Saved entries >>
------
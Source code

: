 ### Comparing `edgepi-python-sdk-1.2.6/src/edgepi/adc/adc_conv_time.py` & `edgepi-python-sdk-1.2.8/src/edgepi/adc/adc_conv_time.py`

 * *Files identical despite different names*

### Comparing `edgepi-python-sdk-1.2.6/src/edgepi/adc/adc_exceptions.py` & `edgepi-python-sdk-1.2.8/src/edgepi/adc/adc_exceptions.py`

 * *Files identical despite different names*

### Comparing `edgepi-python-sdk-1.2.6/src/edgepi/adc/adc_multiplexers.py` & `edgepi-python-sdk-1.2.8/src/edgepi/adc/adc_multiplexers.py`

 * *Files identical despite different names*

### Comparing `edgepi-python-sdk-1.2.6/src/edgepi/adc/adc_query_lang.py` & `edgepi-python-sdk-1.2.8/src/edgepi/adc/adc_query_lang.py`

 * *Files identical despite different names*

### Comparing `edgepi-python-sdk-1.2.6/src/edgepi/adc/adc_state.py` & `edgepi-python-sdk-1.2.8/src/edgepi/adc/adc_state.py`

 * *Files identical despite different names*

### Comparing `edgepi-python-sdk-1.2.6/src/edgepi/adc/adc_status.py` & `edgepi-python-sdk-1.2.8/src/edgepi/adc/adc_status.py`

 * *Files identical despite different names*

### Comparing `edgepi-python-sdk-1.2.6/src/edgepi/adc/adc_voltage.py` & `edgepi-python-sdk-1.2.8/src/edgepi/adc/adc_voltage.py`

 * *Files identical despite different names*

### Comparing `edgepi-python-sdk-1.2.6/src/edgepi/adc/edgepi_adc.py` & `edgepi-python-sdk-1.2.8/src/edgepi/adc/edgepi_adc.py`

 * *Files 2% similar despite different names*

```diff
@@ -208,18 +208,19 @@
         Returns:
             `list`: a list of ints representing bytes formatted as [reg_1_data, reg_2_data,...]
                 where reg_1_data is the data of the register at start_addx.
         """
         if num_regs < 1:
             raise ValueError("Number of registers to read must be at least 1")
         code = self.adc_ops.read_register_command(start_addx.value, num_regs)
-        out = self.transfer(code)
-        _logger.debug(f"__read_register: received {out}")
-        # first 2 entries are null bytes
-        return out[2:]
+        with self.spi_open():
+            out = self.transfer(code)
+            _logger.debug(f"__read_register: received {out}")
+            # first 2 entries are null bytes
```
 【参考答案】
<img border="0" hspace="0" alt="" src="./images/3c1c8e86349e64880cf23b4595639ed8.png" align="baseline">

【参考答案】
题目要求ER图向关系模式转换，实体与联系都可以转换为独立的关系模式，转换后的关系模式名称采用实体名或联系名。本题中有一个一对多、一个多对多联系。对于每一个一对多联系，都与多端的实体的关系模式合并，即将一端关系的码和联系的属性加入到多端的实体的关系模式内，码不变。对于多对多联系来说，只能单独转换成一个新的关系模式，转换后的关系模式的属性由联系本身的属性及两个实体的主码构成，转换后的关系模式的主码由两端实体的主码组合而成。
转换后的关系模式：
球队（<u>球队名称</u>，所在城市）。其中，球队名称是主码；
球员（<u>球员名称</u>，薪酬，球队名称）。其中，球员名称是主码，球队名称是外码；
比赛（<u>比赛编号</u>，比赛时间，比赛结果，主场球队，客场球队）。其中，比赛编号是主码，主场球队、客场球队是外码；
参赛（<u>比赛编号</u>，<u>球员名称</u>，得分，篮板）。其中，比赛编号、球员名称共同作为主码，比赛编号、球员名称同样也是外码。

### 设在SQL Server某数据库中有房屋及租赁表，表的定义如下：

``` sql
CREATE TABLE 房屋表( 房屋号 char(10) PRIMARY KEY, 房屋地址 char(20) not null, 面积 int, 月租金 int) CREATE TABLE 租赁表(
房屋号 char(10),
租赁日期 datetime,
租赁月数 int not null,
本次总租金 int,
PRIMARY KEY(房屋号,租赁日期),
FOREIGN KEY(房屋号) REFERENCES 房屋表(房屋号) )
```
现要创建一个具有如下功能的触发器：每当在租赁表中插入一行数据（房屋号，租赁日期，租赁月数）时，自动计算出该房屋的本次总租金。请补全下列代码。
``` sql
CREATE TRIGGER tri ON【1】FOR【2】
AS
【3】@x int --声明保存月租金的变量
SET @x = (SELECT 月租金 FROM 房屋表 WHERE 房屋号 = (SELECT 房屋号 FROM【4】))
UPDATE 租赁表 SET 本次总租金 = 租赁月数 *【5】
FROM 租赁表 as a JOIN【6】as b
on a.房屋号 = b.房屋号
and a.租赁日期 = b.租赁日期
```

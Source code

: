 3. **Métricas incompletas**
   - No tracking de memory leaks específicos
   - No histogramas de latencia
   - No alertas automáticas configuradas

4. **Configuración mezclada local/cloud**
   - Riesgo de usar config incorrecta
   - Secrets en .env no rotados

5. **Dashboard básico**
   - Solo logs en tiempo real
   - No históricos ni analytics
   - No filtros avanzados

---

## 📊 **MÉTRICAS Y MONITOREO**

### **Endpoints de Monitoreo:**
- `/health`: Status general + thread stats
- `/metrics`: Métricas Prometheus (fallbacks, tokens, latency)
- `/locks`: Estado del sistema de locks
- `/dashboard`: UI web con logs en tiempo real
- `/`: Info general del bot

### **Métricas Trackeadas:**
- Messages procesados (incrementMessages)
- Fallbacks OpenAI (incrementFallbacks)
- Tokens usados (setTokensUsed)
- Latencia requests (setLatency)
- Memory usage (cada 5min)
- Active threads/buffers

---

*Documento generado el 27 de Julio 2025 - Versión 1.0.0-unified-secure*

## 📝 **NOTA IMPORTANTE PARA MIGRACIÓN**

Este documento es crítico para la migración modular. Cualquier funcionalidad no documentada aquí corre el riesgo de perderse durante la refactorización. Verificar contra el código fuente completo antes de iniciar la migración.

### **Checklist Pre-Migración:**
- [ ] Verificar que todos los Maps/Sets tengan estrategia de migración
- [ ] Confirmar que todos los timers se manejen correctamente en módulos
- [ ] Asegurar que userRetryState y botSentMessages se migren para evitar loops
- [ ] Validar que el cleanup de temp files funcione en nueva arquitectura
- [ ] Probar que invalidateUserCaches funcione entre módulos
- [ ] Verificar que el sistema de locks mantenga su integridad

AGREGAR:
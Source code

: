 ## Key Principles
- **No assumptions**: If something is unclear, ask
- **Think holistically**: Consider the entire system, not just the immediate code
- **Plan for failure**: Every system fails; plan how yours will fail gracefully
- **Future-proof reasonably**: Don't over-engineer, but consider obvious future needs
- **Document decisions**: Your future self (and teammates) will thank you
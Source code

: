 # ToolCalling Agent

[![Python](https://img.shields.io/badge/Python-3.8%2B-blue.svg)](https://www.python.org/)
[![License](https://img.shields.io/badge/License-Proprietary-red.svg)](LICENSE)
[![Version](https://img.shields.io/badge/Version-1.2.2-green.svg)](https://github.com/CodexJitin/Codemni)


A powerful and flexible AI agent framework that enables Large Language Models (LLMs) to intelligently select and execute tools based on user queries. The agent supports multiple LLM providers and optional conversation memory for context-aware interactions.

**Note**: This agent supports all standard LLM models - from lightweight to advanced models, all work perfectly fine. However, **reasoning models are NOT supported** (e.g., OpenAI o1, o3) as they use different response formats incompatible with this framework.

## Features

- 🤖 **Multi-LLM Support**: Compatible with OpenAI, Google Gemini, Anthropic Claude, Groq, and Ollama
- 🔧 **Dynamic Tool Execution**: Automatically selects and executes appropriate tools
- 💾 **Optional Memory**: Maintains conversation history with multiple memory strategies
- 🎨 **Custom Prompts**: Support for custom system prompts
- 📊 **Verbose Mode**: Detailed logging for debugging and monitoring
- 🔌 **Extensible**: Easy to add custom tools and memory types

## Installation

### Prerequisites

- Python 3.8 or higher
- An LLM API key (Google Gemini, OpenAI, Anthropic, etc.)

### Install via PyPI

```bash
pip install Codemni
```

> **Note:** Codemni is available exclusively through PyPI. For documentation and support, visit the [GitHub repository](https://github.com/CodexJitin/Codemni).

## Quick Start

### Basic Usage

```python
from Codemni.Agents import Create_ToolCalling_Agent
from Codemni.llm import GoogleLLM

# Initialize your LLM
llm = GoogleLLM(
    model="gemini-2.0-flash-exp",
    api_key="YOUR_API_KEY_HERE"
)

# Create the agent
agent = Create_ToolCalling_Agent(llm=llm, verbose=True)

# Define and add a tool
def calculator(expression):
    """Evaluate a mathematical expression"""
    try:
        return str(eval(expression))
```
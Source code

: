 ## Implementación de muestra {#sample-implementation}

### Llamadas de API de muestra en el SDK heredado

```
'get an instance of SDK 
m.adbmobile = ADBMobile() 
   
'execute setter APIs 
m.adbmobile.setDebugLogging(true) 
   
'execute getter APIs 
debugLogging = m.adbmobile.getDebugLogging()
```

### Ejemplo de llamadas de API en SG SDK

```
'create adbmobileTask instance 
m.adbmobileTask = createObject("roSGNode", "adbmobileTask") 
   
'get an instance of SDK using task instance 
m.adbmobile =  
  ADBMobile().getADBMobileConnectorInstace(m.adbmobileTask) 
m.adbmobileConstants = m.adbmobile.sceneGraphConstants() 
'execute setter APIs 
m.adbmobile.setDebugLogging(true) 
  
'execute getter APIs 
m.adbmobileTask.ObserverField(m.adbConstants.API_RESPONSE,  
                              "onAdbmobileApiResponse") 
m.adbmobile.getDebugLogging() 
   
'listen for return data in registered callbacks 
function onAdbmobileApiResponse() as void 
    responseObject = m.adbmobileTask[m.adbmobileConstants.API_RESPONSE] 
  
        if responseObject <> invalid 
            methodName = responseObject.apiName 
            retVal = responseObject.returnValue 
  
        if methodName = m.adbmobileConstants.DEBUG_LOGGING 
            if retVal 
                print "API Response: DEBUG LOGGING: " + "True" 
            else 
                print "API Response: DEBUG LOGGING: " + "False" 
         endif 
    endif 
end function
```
------
REQUIREMENT >> In the records above, find the line with "### **Checklist Pre-Migración:**"; write out exactly that line and each one after it, stopping after the line with "## Key Principles".

OUTPUT BELOW >>
### **Checklist Pre-Migración:**
- [ ] Verificar que todos los Maps/Sets tengan estrategia de migración
- [ ] Confirmar que todos los timers se manejen correctamente en módulos
- [ ] Asegurar que userRetryState y botSentMessages se migren para evitar loops
- [ ] Validar que el cleanup de temp files funcione en nueva arquitectura
- [ ] Probar que invalidateUserCaches funcione entre módulos
- [ ] Verificar que el sistema de locks mantenga su integridad

AGREGAR:
Source code

: ## Key Principles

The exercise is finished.